Please don’t get me wrong; I am very happy indeed with the belief structures I have and I think it would be really cool if you liked them too and tried them for size. For me, Christianity has the best, the most varied, the most useful stories – but to a great extent that’s because I grew up with these stories and know them better than I know other people’s. You’re not me.

I think everyone would be better off with a faith, and that their faith should be strong (as long as it doesn’t damage others or get in peoples’ faces or tell them what to do), and that some of what I’ve learned over some 45 years might help you with that. But I can’t tell you you’d be better off with more faith, as such, just that I’m convinced I am (and yes, it could easily be argued that I’m not from reading things I write about my experience; I try to signpost the points where I think there are dangers and what they are, though).

Finally, before you go further reading my witness, my share, my apologia, please be careful of one possibility. I have had people individually and sometimes collectively wanting to follow me, for me to be their leader.

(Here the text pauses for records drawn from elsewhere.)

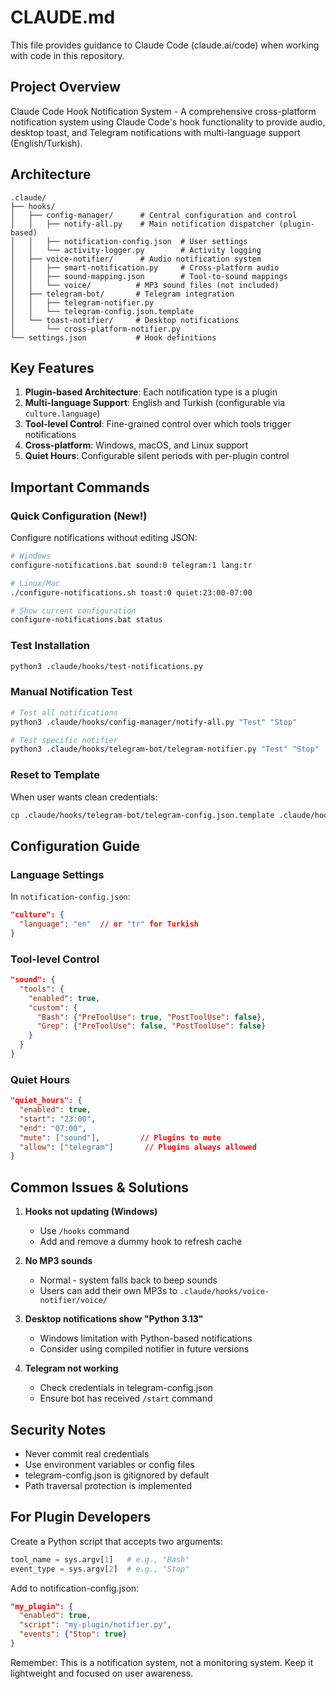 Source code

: # CLAUDE.md

This file provides guidance to Claude Code (claude.ai/code) when working with code in this repository.

## Project Overview

Claude Code Hook Notification System - A comprehensive cross-platform notification system using Claude Code's hook functionality to provide audio, desktop toast, and Telegram notifications with multi-language support (English/Turkish).

## Architecture

```
.claude/
├── hooks/
│   ├── config-manager/      # Central configuration and control
│   │   ├── notify-all.py    # Main notification dispatcher (plugin-based)
│   │   ├── notification-config.json  # User settings
│   │   └── activity-logger.py        # Activity logging
│   ├── voice-notifier/      # Audio notification system
│   │   ├── smart-notification.py     # Cross-platform audio
│   │   ├── sound-mapping.json        # Tool-to-sound mappings
│   │   └── voice/          # MP3 sound files (not included)
│   ├── telegram-bot/       # Telegram integration
│   │   ├── telegram-notifier.py
│   │   └── telegram-config.json.template
│   └── toast-notifier/     # Desktop notifications
│       └── cross-platform-notifier.py
└── settings.json           # Hook definitions
```

## Key Features

1. **Plugin-based Architecture**: Each notification type is a plugin
2. **Multi-language Support**: English and Turkish (configurable via `culture.language`)
3. **Tool-level Control**: Fine-grained control over which tools trigger notifications
4. **Cross-platform**: Windows, macOS, and Linux support
5. **Quiet Hours**: Configurable silent periods with per-plugin control

## Important Commands

### Quick Configuration (New!)
Configure notifications without editing JSON:
```bash
# Windows
configure-notifications.bat sound:0 telegram:1 lang:tr

# Linux/Mac
./configure-notifications.sh toast:0 quiet:23:00-07:00

# Show current configuration
configure-notifications.bat status
```

### Test Installation
```bash
python3 .claude/hooks/test-notifications.py
```

### Manual Notification Test
```bash
# Test all notifications
python3 .claude/hooks/config-manager/notify-all.py "Test" "Stop"

# Test specific notifier
python3 .claude/hooks/telegram-bot/telegram-notifier.py "Test" "Stop"
```

### Reset to Template
When user wants clean credentials:
```bash
cp .claude/hooks/telegram-bot/telegram-config.json.template .claude/hooks/telegram-bot/telegram-config.json
```

## Configuration Guide

### Language Settings
In `notification-config.json`:
```json
"culture": {
  "language": "en"  // or "tr" for Turkish
}
```

### Tool-level Control
```json
"sound": {
  "tools": {
    "enabled": true,
    "custom": {
      "Bash": {"PreToolUse": true, "PostToolUse": false},
      "Grep": {"PreToolUse": false, "PostToolUse": false}
    }
  }
}
```

### Quiet Hours
```json
"quiet_hours": {
  "enabled": true,
  "start": "23:00",
  "end": "07:00",
  "mute": ["sound"],         // Plugins to mute
  "allow": ["telegram"]       // Plugins always allowed
}
```

## Common Issues & Solutions

1. **Hooks not updating (Windows)**
   - Use `/hooks` command
   - Add and remove a dummy hook to refresh cache

2. **No MP3 sounds**
   - Normal - system falls back to beep sounds
   - Users can add their own MP3s to `.claude/hooks/voice-notifier/voice/`

3. **Desktop notifications show "Python 3.13"**
   - Windows limitation with Python-based notifications
   - Consider using compiled notifier in future versions

4. **Telegram not working**
   - Check credentials in telegram-config.json
   - Ensure bot has received `/start` command

## Security Notes

- Never commit real credentials
- Use environment variables or config files
- telegram-config.json is gitignored by default
- Path traversal protection is implemented

## For Plugin Developers

Create a Python script that accepts two arguments:
```python
tool_name = sys.argv[1]   # e.g., "Bash"
event_type = sys.argv[2]  # e.g., "Stop"
```

Add to notification-config.json:
```json
"my_plugin": {
  "enabled": true,
  "script": "my-plugin/notifier.py",
  "events": {"Stop": true}
}
```

Remember: This is a notification system, not a monitoring system. Keep it lightweight and focused on user awareness.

Do not even think of doing this.

·         Firstly, you can’t get where I am by proxy, only by doing some things and having some experiences. You are not me, your experiences will be different, you can’t borrow mine, only find things in them which speak to your experiences and situation.

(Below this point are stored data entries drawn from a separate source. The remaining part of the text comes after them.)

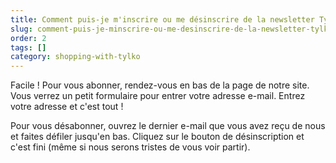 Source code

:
 ```yaml
---
title: Comment puis-je m'inscrire ou me désinscrire de la newsletter Tylko ?
slug: comment-puis-je-minscrire-ou-me-desinscrire-de-la-newsletter-tylko
order: 2
tags: []
category: shopping-with-tylko
---
```


Facile ! Pour vous abonner, rendez-vous en bas de la page de notre site. Vous verrez un petit formulaire pour entrer votre adresse e-mail. Entrez votre adresse et c'est tout !

Pour vous désabonner, ouvrez le dernier e-mail que vous avez reçu de nous et faites défiler jusqu'en bas. Cliquez sur le bouton de désinscription et c'est fini (même si nous serons tristes de vous voir partir).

·         Secondly, I do not want to be put in the position of telling people what to do, it will embarrass me, and, within my belief structure, you should not be following me anyhow, you should be following in the direction I point. I want people to walk beside me, not behind me.

·         Lastly, I don’t want to be put in the position of having to say “no”, because that would pain me, but I would have to say no anyhow.

Bible study 103: Idolatry and eisegesis

Idolatry and eisegesis: how we should avoid them but will do them anyhow.

The second of the ten commandments (see Ex. 20:4-6 , Lev. 26:1 and Deut.  5:8-10) prohibits idols: ““You shall not make for yourself a carved image, or any likeness of anything that is in heaven above, or that is in the earth beneath, or that is in the water under the earth. You shall not bow down to them or serve them…” from Exodus. Now, Christianity doesn’t pay a lot of attention to the succeeding passages of Exodus (Ex. 21-31) or the linked provisions of Lev. 11-26:2, but we seem to have retained “the ten”. At least in theory.

Because, actually, most flavours of Christianity do make images; of Jesus, rather less of God the Father and very occasionally the odd dove. We run a huge risk of directing our worship towards these pictures or statues, both of which I think qualify as “graven images”, rather than towards what lies behind them. In that context, the Eastern Orthodox church attitude to icons unsettles me, as does the Catholic attitude to statues of saints and Mary mother of God.

However, what are we doing when we form concepts of what God actually is? I suggest that we’re making a kind of internal “graven image”, particularly if we think in pictures. Peter Rollins in How (Not) to Speak of God says “[N]aming God is never really naming God but only naming our understanding of God. To take our ideas of the divine and hold them as if they correspond to the reality of God is thus to construct a conceptual idol built from the materials of our mind.”

Now there are several passages in the Bible which suggest extremely strongly that any concept of God we have is inadequate. I can think of Isa. 55:8 “For my thoughts are not your thoughts, neither are my ways your ways, says the Lord”, the celebrated 1 Cor. 13:12 “For now we see in a glass darkly, but then face to face” and John 1:8 “No one has ever seen God; the only Son, who is in the bosom of the Father, he has made him known” (Incidentally, I do not read this passage as contradicting either Isaiah or Paul, but best read in the light of both).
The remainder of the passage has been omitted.